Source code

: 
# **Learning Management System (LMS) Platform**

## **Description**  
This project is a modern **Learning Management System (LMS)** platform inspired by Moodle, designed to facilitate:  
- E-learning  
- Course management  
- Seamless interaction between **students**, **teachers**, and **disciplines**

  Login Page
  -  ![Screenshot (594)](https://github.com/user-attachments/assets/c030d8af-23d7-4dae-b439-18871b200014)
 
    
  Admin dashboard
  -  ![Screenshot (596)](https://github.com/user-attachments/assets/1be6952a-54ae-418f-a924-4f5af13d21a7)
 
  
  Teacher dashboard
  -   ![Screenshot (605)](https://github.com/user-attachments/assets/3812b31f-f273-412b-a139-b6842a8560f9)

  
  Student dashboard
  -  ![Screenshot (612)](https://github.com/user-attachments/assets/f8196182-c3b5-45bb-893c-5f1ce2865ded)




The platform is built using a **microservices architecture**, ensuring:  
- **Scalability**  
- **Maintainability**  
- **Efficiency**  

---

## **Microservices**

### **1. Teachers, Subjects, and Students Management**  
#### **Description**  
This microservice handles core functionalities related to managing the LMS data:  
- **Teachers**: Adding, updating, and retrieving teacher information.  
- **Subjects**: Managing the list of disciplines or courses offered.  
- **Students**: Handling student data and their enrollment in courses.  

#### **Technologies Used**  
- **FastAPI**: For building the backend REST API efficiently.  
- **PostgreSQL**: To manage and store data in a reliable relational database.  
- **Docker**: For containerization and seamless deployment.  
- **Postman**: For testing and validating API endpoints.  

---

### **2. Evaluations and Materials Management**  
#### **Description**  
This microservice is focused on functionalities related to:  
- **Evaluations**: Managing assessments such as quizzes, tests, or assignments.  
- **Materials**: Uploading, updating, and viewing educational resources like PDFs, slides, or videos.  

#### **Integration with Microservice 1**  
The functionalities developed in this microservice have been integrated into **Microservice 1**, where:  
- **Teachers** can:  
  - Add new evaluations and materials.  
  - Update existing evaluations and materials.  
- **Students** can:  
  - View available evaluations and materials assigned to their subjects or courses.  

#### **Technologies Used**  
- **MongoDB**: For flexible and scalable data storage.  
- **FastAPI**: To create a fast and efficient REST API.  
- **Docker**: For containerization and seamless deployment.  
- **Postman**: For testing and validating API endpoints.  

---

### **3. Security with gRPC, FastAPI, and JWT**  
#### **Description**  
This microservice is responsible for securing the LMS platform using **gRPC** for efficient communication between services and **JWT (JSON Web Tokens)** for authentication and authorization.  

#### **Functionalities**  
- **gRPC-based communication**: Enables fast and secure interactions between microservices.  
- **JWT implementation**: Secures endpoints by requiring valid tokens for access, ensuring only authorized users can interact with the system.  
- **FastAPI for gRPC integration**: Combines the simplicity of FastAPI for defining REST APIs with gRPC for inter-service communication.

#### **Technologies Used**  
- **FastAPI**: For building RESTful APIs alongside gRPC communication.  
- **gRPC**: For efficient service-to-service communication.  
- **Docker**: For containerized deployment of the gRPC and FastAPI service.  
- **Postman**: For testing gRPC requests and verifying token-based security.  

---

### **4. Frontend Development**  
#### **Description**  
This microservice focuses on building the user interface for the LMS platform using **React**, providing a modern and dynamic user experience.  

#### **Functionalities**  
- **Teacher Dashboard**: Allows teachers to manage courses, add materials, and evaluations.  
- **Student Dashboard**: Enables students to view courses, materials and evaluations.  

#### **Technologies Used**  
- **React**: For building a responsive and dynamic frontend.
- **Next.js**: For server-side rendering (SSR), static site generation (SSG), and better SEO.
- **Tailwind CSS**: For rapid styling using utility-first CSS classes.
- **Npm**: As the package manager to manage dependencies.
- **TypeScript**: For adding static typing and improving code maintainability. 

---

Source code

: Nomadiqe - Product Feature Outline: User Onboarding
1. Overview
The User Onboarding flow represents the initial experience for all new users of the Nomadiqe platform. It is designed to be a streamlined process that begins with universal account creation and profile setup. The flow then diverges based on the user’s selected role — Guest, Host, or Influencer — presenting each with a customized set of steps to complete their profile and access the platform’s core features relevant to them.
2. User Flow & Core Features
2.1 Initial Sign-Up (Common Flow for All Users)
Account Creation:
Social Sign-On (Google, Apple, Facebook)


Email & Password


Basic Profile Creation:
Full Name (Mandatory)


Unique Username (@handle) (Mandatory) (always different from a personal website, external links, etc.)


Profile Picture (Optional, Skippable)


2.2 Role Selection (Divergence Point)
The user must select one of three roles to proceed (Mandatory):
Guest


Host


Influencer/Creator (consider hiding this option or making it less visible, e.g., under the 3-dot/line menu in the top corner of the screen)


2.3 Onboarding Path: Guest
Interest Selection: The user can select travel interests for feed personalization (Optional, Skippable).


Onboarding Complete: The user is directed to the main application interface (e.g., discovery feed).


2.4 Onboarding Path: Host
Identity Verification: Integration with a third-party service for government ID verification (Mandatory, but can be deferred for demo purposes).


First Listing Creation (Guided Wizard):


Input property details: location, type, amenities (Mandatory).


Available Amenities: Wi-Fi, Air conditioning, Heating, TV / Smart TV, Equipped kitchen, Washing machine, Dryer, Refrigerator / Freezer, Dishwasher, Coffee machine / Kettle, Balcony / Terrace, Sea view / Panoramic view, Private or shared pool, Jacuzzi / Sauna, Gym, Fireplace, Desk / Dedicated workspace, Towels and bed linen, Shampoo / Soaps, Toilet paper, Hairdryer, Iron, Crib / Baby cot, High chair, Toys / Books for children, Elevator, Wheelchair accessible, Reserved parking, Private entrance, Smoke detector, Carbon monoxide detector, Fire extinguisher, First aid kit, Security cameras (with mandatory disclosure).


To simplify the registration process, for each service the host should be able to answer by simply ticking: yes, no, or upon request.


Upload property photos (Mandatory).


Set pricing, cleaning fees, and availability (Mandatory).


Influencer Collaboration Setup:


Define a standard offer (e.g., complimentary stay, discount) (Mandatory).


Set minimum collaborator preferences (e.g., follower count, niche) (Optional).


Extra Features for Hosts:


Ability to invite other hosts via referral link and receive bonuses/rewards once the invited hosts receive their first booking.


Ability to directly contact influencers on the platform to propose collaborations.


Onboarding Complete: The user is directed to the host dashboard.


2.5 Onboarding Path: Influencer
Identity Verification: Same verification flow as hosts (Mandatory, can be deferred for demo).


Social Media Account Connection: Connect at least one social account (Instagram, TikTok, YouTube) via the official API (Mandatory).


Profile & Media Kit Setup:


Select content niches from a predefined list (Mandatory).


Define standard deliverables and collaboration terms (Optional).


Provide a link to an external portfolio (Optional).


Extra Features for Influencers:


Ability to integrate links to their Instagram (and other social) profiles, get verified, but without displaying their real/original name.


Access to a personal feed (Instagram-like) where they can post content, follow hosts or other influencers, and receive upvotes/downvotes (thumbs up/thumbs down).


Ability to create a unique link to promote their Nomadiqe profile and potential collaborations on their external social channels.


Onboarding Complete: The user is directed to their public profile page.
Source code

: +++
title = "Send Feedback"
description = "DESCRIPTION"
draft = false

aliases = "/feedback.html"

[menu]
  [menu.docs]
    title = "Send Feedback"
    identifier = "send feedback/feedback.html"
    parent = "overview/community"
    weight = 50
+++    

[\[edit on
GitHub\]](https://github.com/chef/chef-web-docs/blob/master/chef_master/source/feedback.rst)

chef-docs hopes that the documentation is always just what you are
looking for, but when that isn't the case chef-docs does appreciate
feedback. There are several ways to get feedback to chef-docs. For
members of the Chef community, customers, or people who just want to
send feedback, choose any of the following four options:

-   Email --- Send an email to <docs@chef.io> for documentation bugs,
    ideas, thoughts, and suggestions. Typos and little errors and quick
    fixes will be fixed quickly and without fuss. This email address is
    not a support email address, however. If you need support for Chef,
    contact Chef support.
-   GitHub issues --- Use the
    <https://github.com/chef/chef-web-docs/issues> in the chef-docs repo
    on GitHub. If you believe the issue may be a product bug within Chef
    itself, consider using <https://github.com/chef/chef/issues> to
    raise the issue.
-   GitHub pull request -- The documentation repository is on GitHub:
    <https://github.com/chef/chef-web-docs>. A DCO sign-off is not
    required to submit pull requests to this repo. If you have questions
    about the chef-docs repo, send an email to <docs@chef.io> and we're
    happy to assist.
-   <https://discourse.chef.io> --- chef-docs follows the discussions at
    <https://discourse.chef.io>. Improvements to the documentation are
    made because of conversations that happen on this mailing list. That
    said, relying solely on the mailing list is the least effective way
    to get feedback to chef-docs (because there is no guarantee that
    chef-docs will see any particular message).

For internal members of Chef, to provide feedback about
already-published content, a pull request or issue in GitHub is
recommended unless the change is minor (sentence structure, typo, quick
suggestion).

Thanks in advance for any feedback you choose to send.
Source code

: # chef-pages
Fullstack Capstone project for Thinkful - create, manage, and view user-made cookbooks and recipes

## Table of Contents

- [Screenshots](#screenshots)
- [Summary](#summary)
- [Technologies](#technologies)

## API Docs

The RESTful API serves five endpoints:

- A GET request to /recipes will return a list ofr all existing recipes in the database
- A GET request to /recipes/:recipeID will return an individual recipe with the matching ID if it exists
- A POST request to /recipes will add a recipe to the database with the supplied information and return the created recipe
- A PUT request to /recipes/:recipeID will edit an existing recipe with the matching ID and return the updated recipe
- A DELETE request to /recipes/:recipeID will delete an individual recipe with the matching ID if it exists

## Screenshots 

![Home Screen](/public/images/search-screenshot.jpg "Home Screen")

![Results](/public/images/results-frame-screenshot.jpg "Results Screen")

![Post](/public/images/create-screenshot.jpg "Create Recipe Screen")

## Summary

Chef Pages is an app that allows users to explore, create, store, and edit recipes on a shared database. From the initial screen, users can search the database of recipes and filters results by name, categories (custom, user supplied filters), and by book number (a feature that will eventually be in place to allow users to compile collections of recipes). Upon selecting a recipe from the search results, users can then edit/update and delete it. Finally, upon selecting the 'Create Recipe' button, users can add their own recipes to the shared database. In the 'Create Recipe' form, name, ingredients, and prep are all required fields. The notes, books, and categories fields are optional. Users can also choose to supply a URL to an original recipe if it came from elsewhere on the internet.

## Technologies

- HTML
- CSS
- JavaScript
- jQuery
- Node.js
*-*-*
◆ **YOUR TASK**: Scan the lines above for "- [Summary](#summary)" and for "- A GET request to /recipes will". Repeat exactly the line holding each of them and every line in between.

◆ **RESULT OF THIS EXERCISE**:
- [Summary](#summary)
- [Technologies](#technologies)

## API Docs

The RESTful API serves five endpoints:

- A GET request to /recipes will return a list ofr all existing recipes in the database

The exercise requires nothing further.